_What the task asks_.
Look through the listing below and report the lines that have the word "documentclass" in them.

_Provided records_.
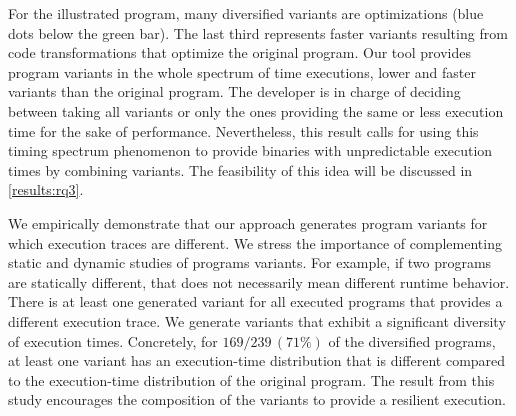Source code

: For the illustrated program, many diversified variants are optimizations (blue dots below the green bar). The last third represents faster variants resulting from code transformations that optimize the original program.
Our tool provides program variants in the whole spectrum of time executions, lower and faster variants than the original program. The developer is in charge of deciding between taking all variants or only the ones providing the same or less execution time for the sake of performance. Nevertheless, this result calls for using this timing spectrum phenomenon to provide binaries with unpredictable execution times by combining variants. The feasibility of this idea will be discussed in \autoref{results:rq3}.


\begin{tcolorbox}[title=Answer to \rqtwo,boxrule=2pt,arc=.3em,boxsep=1.5mm]
    We empirically demonstrate that our approach generates program variants for which execution traces are different. We stress the importance of complementing static and dynamic studies of programs variants. For example, if two programs are statically different, that does not necessarily mean different runtime behavior. There is at least one generated variant for all executed programs that provides a different execution trace. 
    We generate variants that exhibit a significant diversity of execution times. Concretely, for $169/239\,(71\%)$ of the diversified programs, at least one variant has an execution-time distribution that is different compared to the execution-time distribution of the original program. 
    The result from this study encourages the composition of the variants to provide a resilient execution.
\end{tcolorbox}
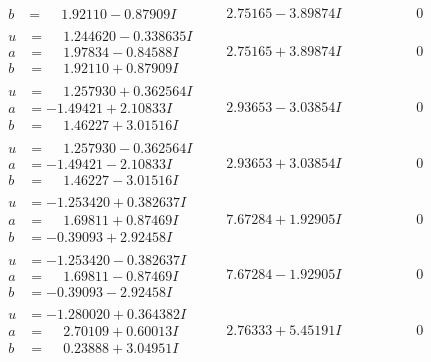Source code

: \documentclass[1p]{elsarticle_modified}
\theoremstyle{definition}
\begin{document}
$$\begin{array}{c|c|c}
\begin{aligned}
b &= \phantom{-}1.92110 - 0.87909 I\end{aligned}
 & \phantom{-}2.75165 - 3.89874 I & \phantom{-0.000000 } 0 \\ \hline\begin{aligned}
u &= \phantom{-}1.244620 - 0.338635 I \\
a &= \phantom{-}1.97834 - 0.84588 I \\
b &= \phantom{-}1.92110 + 0.87909 I\end{aligned}
 & \phantom{-}2.75165 + 3.89874 I & \phantom{-0.000000 } 0 \\ \hline\begin{aligned}
u &= \phantom{-}1.257930 + 0.362564 I \\
a &= -1.49421 + 2.10833 I \\
b &= \phantom{-}1.46227 + 3.01516 I\end{aligned}
 & \phantom{-}2.93653 - 3.03854 I & \phantom{-0.000000 } 0 \\ \hline\begin{aligned}
u &= \phantom{-}1.257930 - 0.362564 I \\
a &= -1.49421 - 2.10833 I \\
b &= \phantom{-}1.46227 - 3.01516 I\end{aligned}
 & \phantom{-}2.93653 + 3.03854 I & \phantom{-0.000000 } 0 \\ \hline\begin{aligned}
u &= -1.253420 + 0.382637 I \\
a &= \phantom{-}1.69811 + 0.87469 I \\
b &= -0.39093 + 2.92458 I\end{aligned}
 & \phantom{-}7.67284 + 1.92905 I & \phantom{-0.000000 } 0 \\ \hline\begin{aligned}
u &= -1.253420 - 0.382637 I \\
a &= \phantom{-}1.69811 - 0.87469 I \\
b &= -0.39093 - 2.92458 I\end{aligned}
 & \phantom{-}7.67284 - 1.92905 I & \phantom{-0.000000 } 0 \\ \hline\begin{aligned}
u &= -1.280020 + 0.364382 I \\
a &= \phantom{-}2.70109 + 0.60013 I \\
b &= \phantom{-}0.23888 + 3.04951 I\end{aligned}
 & \phantom{-}2.76333 + 5.45191 I & \phantom{-0.000000 } 0 \\ \hline\begin{aligned}

\end{aligned}
\end{array}$$
\end{document}
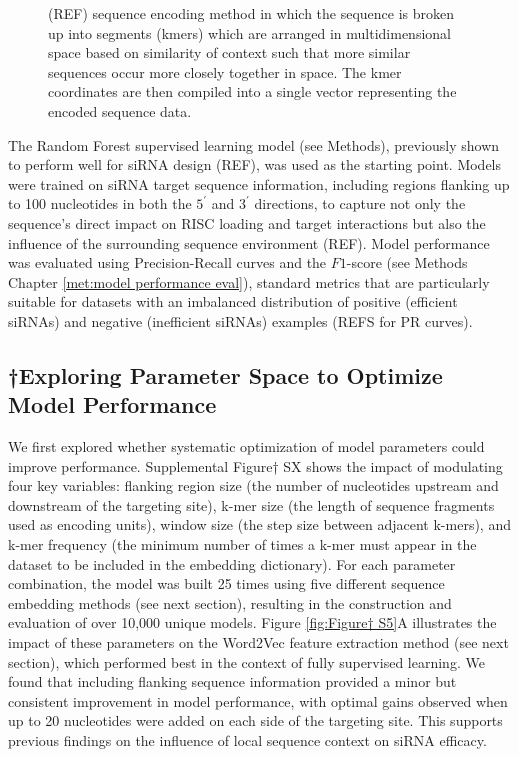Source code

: \documentclass{report}
\begin{document}
\begin{figure}
{(REF) sequence encoding method in which the sequence is broken up into segments (kmers) which are arranged in multidimensional space based on similarity of context such that more similar sequences occur more closely together in space. The kmer coordinates are then compiled into a single vector representing the encoded sequence data.}
\label{fig:Figure† 2}
\end{figure}

The Random Forest supervised learning model (see Methods), previously shown to perform well for siRNA design (REF), was used as the starting point. Models were trained on siRNA target sequence information, including regions flanking up to 100 nucleotides in both the $5^\prime$ and $3^\prime$ directions, to capture not only the sequence’s direct impact on RISC loading and target interactions but also the influence of the surrounding sequence environment (REF). Model performance was evaluated using Precision-Recall curves and the $F1$-score (see Methods Chapter \ref{met:model performance eval}), standard metrics that are particularly suitable for datasets with an imbalanced distribution of positive (efficient siRNAs) and negative (inefficient siRNAs) examples (REFS for PR curves).

\subsection{†Exploring Parameter Space to Optimize Model Performance}

We first explored whether systematic optimization of model parameters could improve performance. Supplemental Figure† SX shows the impact of modulating four key variables: flanking region size (the number of nucleotides upstream and downstream of the targeting site), k-mer size (the length of sequence fragments used as encoding units), window size (the step size between adjacent k-mers), and k-mer frequency (the minimum number of times a k-mer must appear in the dataset to be included in the embedding dictionary). For each parameter combination, the model was built 25 times using five different sequence embedding methods (see next section), resulting in the construction and evaluation of over 10,000 unique models. Figure \ref{fig:Figure† S5}A illustrates the impact of these parameters on the Word2Vec feature extraction method (see next section), which performed best in the context of fully supervised learning. We found that including flanking sequence information provided a minor but consistent improvement in model performance, with optimal gains observed when up to 20 nucleotides were added on each side of the targeting site. This supports previous findings on the influence of local sequence context on siRNA efficacy.
\end{document}
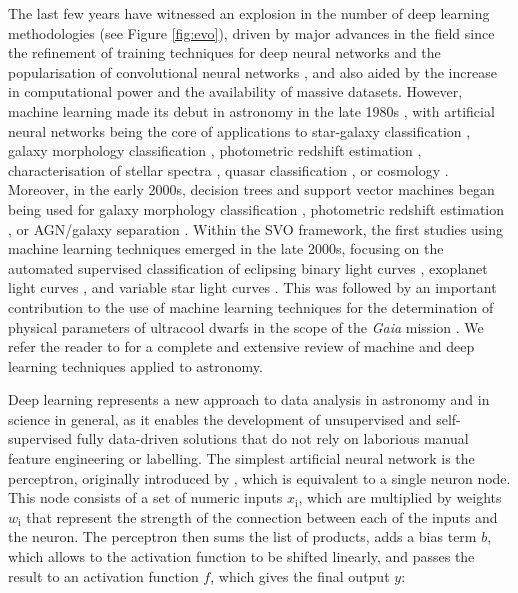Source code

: The last few years have witnessed an explosion in the number of deep learning methodologies (see Figure \ref{fig:evo}), driven by major advances in the field since the refinement of training techniques for deep neural networks \citep{bengio2006,hinton2006a,hinton2006b} and the popularisation of convolutional neural networks \citep{alexnet2012,vggnet2014}, and also aided by the increase in computational power and the availability of massive datasets. However, machine learning made its debut in astronomy in the late 1980s \citep[see][and references therein]{miller1993}, with artificial neural networks being the core of applications to star-galaxy classification \citep{odewahn1992,odewahn1993,bertin1996,bazell1998,anderson2000,qin2003}, galaxy morphology classification \citep{storrie1992,lahav1995,lahav1996,odewahn1996,cohen2003,madgwick2003}, photometric redshift estimation \citep{firth2003,tagliaferri2003,ball2004}, characterisation of stellar spectra \citep{klusch1993,hippel1994,bailer_jones1997}, quasar classification \citep{carballo2004,claeskens2006}, or cosmology \citep{auld2007,auld2008}. Moreover, in the early 2000s, decision trees and support vector machines began being used for galaxy morphology classification \citep{huertas2008,huertas2011}, photometric redshift estimation \citep{wadadekar2005}, or AGN/galaxy separation \citep{white2000,gao2008}. Within the SVO framework, the first studies using machine learning techniques emerged in the late 2000s, focusing on the automated supervised classification of eclipsing binary light curves \citep{sarro2006}, exoplanet light curves \citep{sarro2006b}, and variable star light curves \citep{debosscher2007,sarro2009}. This was followed by an important contribution to the use of machine learning techniques for the determination of physical parameters of ultracool dwarfs in the scope of the \textit{Gaia} mission \citep{sarro2013,bailerjones2013}. We refer the reader to \citet{ml_review_baron,ml_review_ball,huertas2023,smith2023} for a complete and extensive review of machine and deep learning techniques applied to astronomy.

Deep learning represents a new approach to data analysis in astronomy and in science in general, as it enables the development of unsupervised and self-supervised fully data-driven solutions that do not rely on laborious manual feature engineering or labelling. The simplest artificial neural network is the perceptron, originally introduced by \citep{rosenblatt1958}, which is equivalent to a single neuron node. This node consists of a set of numeric inputs $\textit{x}_{\mathrm{i}}$, which are multiplied by weights $\textit{w}_{\mathrm{i}}$ that represent the strength of the connection between each of the inputs and the neuron. The perceptron then sums the list of products, adds a bias term $\textit{b}$, which allows to the activation function to be shifted linearly, and passes the result to an activation function $\textit{f}$, which gives the final output $\textit{y}$:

_Worked solution_.
: \documentclass[1p]{elsarticle_modified}
: \documentclass{report}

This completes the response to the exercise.